Step 1 — Installing Java
$ sudo apt-get update && sudo apt-getupgrade
$ sudo apt-get install software-properties-common
$ sudo add-apt-repository ppa:webupd8team/java
$ sudo apt-get update
$ sudo apt-get install oracle-java8-installer
Once the installation is complete, let’s check the version.
$ java -version
*Output *
openjdk version "1.8.0_91"OpenJDK Runtime Environment (build 1.8.0_91-8u91-b14-3ubuntu1~16.04.1-b14)OpenJDK 64-Bit Server VM (build 25.91-b14, mixed mode)
Disable IPV6
Open the file /etc/sysctl.conf
:
rizwan % editor /etc/sysctl.conf
And append to the end:
# Disable IPv6
net.ipv6.conf.all.disable_ipv6 = 1
net.ipv6.conf.default.disable_ipv6 = 1
net.ipv6.conf.lo.disable_ipv6 = 1
Now reboot the system
rizwan % reboot
Now add a group
rizwan % addgroup hadoopgroup
rizwan % adduser -ingroup hadoopgroup hadoopuser
Install SSH
rizwan % sudo apt install ssh
rizwan % sudo apt install ssh
rizwan % sudo systemctl enable ssh
rizwan % sudo systemctl start ssh
Switch to hadoopuser
rizwan % su - hadoopuser
Add the public key
hadoopuser@rizwan ~ $ ssh-keygen -t rsa -P ""
hadoopuser@rizwan ~ $ cat ~/.ssh/id_rsa.pub >> ~/.ssh/authorized_keys
hadoopuser@rizwan ~ $ chmod 600 ~/.ssh/authorized_keys
hadoopuser@rizwan ~ $ ssh-copy-id -i ~/.ssh/id_rsa.pub localhost
hadoopuser@rizwan ~ $ ssh localhost
Install Hadoop
rizwan % wget it.apache.contactlab.it/hadoop/common/hadoop-2.7.5/hadoop-2.7.5.tar.gz
rizwan % tar xzf hadoop-2.7.5.tar.gz
rizwan % rm -rf hadoop-2.7.5.tar.gz
we’ll move the extracted files into /usr/local
, the appropriate place for locally installed software.

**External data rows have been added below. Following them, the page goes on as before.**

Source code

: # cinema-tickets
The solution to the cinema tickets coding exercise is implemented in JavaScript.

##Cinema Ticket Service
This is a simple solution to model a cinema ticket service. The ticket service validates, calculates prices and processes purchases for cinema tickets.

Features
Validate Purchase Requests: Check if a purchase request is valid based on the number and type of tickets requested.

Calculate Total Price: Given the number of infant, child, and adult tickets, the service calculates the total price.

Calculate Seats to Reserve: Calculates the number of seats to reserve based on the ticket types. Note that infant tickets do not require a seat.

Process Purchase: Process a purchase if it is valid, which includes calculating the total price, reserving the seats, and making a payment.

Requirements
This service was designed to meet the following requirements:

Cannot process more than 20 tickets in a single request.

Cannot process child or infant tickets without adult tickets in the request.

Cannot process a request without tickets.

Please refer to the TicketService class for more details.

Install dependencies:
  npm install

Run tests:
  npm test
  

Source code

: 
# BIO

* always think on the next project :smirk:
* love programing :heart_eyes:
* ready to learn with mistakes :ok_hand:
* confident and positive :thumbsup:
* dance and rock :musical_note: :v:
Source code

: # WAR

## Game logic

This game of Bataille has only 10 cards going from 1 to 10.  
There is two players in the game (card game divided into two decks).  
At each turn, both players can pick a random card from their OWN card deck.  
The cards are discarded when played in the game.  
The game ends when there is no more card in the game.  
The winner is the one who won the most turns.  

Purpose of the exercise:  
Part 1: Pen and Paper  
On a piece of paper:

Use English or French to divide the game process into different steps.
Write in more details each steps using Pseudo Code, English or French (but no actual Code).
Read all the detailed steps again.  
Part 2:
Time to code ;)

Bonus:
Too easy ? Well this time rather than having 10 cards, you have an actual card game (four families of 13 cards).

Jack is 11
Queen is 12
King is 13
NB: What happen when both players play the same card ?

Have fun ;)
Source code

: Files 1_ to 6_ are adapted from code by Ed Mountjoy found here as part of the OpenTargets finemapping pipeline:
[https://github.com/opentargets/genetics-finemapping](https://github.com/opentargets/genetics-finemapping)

Change the version number, if needed, to match the version you downloaded.
rizwan % sudo mv hadoop-2.7.5 /usr/local
rizwan % sudo ln -sf /usr/local/hadoop-2.7.5/ /usr/local/hadoop
rizwan % sudo chown -R hadoopuser:hadoopgroup /usr/local/hadoop-2.7.5/
Edit bashrc file for setting the environment variables of hadoop:
hadoopuser@rizwan ~ $ editor ~/.bashrc
Append at the end:
#Hadoop Config:
export HADOOP_PREFIX=/usr/local/hadoop
export HADOOP_HOME=/usr/local/hadoop
export HADOOP_MAPRED_HOME=${HADOOP_HOME}
export HADOOP_COMMON_HOME=${HADOOP_HOME}
export HADOOP_HDFS_HOME=${HADOOP_HOME}
export YARN_HOME=${HADOOP_HOME}
export HADOOP_CONF_DIR=${HADOOP_HOME}/etc/hadoop
# Native path
export HADOOP_COMMON_LIB_NATIVE_DIR=${HADOOP_PREFIX}/lib/native
export HADOOP_OPTS="-Djava.library.path=$HADOOP_PREFIX/lib/native"
# Java path
export JAVA_HOME="/usr"
# OS path
export PATH=$PATH:$HADOOP_HOME/bin:$JAVA_PATH/bin:$HADOOP_HOME/sbin
Save Changes
Next, source ~/.bashrc to apply changes.
hadoopuser@rizwan ~ $ source ~/.bashrc
Now we need to edit /usr/local/hadoop/etc/hadoop/hadoop-env.sh
Hadoop requires that you set the path to Java, either as an environment variable or in the Hadoop configuration file.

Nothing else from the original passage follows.